A lot of event handling happens on separate goroutines, so in 
{{AppManagementService.waitForRecovery()}} we return earlier from 
{{recoverApps()}}. Then we call {{AppManagementService.waitForAppRecovery()}}, 
which waits until all applications transition into {{Accepted}} state. 

Only at this point we go ahead and perform node recovery. 

{noformat}
KubernetesShim.recoverSchedulerState() [shim]
  Context.WaitForRecovery() [shim]
    Context.recover() [shim]
      utils.WaitForCondition() [shim]
        <anon function> [shim]
          <dispatcher call> [shim]
            SchedulerNode.handle() [shim]
              SchedulerNode.handleNodeRecovery() [shim]
                RMProxy.UpdateNode()  [core]
                  ... <skip some call sites>
                    PartitionContext.AddNode() [core]
                      PartitionContext.AddAllocation() [core]
{noformat}      

In the unit test, I could reproduce the issue when I removed the line 
{{ms.mockRM.waitForAcceptedApplication(t, appID1, 1000)}} and the problem 
occurred in {{AddAllocation()}} - at that point, the application wasn't stored 
yet. But as far as I can see it, this cannot happen during the normal 
production code path, because by the time we get there, the application has 
been added by {{ClusterContext.handleRMUpdateApplicationEvent()}}.

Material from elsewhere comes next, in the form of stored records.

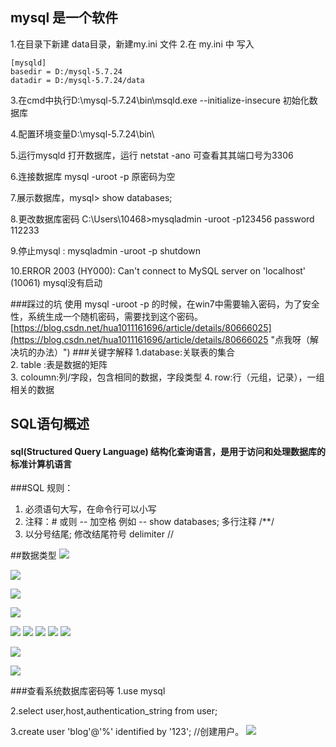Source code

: ## mysql 是一个软件

1.在目录下新建 data目录，新建my.ini 文件
2.在 my.ini 中 写入

```
[mysqld]
basedir = D:/mysql-5.7.24
datadir = D:/mysql-5.7.24/data
```

3.在cmd中执行D:\mysql-5.7.24\bin\msqld.exe --initialize-insecure   初始化数据库

4.配置环境变量D:\mysql-5.7.24\bin\

5.运行mysqld  打开数据库，运行 netstat -ano 可查看其其端口号为3306

6.连接数据库  mysql  -uroot -p        原密码为空

7.展示数据库，mysql> show databases;

8.更改数据库密码  C:\Users\10468>mysqladmin -uroot -p123456 password 112233

9.停止mysql  :        mysqladmin -uroot -p  shutdown

10.ERROR 2003 (HY000): Can't connect to MySQL server on 'localhost' (10061)   mysql没有启动

###踩过的坑
使用 mysql -uroot -p 的时候，在win7中需要输入密码，为了安全性，系统生成一个随机密码，需要找到这个密码。
[https://blog.csdn.net/hua1011161696/article/details/80666025](https://blog.csdn.net/hua1011161696/article/details/80666025 "点我呀（解决坑的办法）")
###关键字解释
1.database:关联表的集合      
2. table :表是数据的矩阵        
3. coloumn:列/字段，包含相同的数据，字段类型
4. row:行（元组，记录），一组相关的数据    

## SQL语句概述

#### sql(Structured Query Language) 结构化查询语言，是用于访问和处理数据库的标准计算机语言

###SQL 规则：
1. 必须语句大写，在命令行可以小写
2. 注释：#   或则 -- 加空格   例如 -- show databases;  多行注释  /**/ 
3. 以分号结尾;   修改结尾符号 delimiter //   
  
##数据类型
![](https://i.imgur.com/sQEbiM5.png)

![](https://i.imgur.com/n9qHkIH.png)

![](https://i.imgur.com/8P37Oz7.png)

![](https://i.imgur.com/AlnjpCa.png)

![](https://i.imgur.com/w2883BK.png)
![](https://i.imgur.com/luZSIiL.png)
![](https://i.imgur.com/HVPOHLD.png)
![](https://i.imgur.com/ZDHX6hk.png)
![](https://i.imgur.com/Vq6FJgD.png)

![](https://i.imgur.com/7D3e0Pb.png)

![](https://i.imgur.com/lyaOOZ7.png)

###查看系统数据库密码等
 1.use mysql

 2.select user,host,authentication_string from user;

3.create user 'blog'@'%' identified by '123';  //创建用户。
![](https://i.imgur.com/bKnwbPs.png)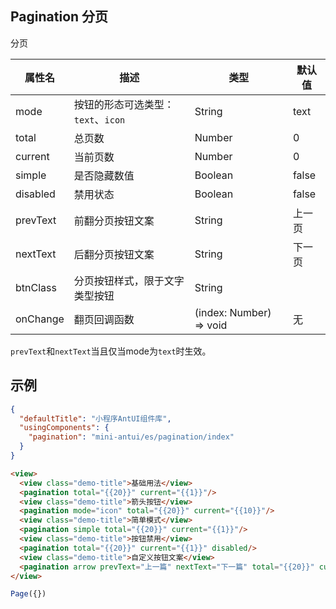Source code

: ## Pagination 分页

分页

| 属性名 | 描述 | 类型 | 默认值 |
| ---- | ---- | ---- | ---- |
| mode | 按钮的形态可选类型：`text`、`icon`| String | text |
| total | 总页数 | Number | 0 |
| current | 当前页数 | Number | 0 |
| simple | 是否隐藏数值 | Boolean |false|
| disabled | 禁用状态 | Boolean | false |
| prevText | 前翻分页按钮文案 | String | 上一页 |
| nextText | 后翻分页按钮文案 | String | 下一页 |
| btnClass | 分页按钮样式，限于文字类型按钮 | String |  |
| onChange | 翻页回调函数 | (index: Number) => void | 无 |

`prevText`和`nextText`当且仅当mode为`text`时生效。

## 示例

```json
{
  "defaultTitle": "小程序AntUI组件库",
  "usingComponents": {
    "pagination": "mini-antui/es/pagination/index"
  }
}
```

```html
<view>
  <view class="demo-title">基础用法</view>
  <pagination total="{{20}}" current="{{1}}"/>
  <view class="demo-title">箭头按钮</view>
  <pagination mode="icon" total="{{20}}" current="{{10}}"/>
  <view class="demo-title">简单模式</view>
  <pagination simple total="{{20}}" current="{{1}}"/>
  <view class="demo-title">按钮禁用</view>
  <pagination total="{{20}}" current="{{1}}" disabled/>
  <view class="demo-title">自定义按钮文案</view>
  <pagination arrow prevText="上一篇" nextText="下一篇" total="{{20}}" current="{{1}}"/>
</view>
```

```javascript
Page({})
```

> app and node recovery event ordering
> ------------------------------------
>
>                 Key: YUNIKORN-936
>                 URL: https://issues.apache.org/jira/browse/YUNIKORN-936
>             Project: Apache YuniKorn
>          Issue Type: Improvement
>          Components: core - common
>            Reporter: Wilfred Spiegelenburg
>            Assignee: Peter Bacsko
>            Priority: Major
>
> While working on YUNIKORN-905 a number of unit tests failed due to event 
> ordering. Looking at the change we might have had an issue in the RMProxy for 
> a long time.
> An update request could contain apps, asks and nodes. Processing was ordered 
> like that too. During recovery the order was/is important. There was never an 
> order requirement on the events send by a shim or a use of complex updates 
> events to support this ordering by the shim.
> An event to recover a node could be a separate UpdateRequest from the 
> applications that should be recovered. That means we relied on the go routine 
> and event ordering to hopefully do things correctly: i.e. events send by the 
> shim to create new apps would be processed before node recovery started. Even 
> in the previous implementation there was no guarantee that all the 
> application were added before a node was recovered. The unit tests in the 
> core used the order processing dependency to make sure it worked.
> That is not the real world scenario. and thus a dangerous assumption.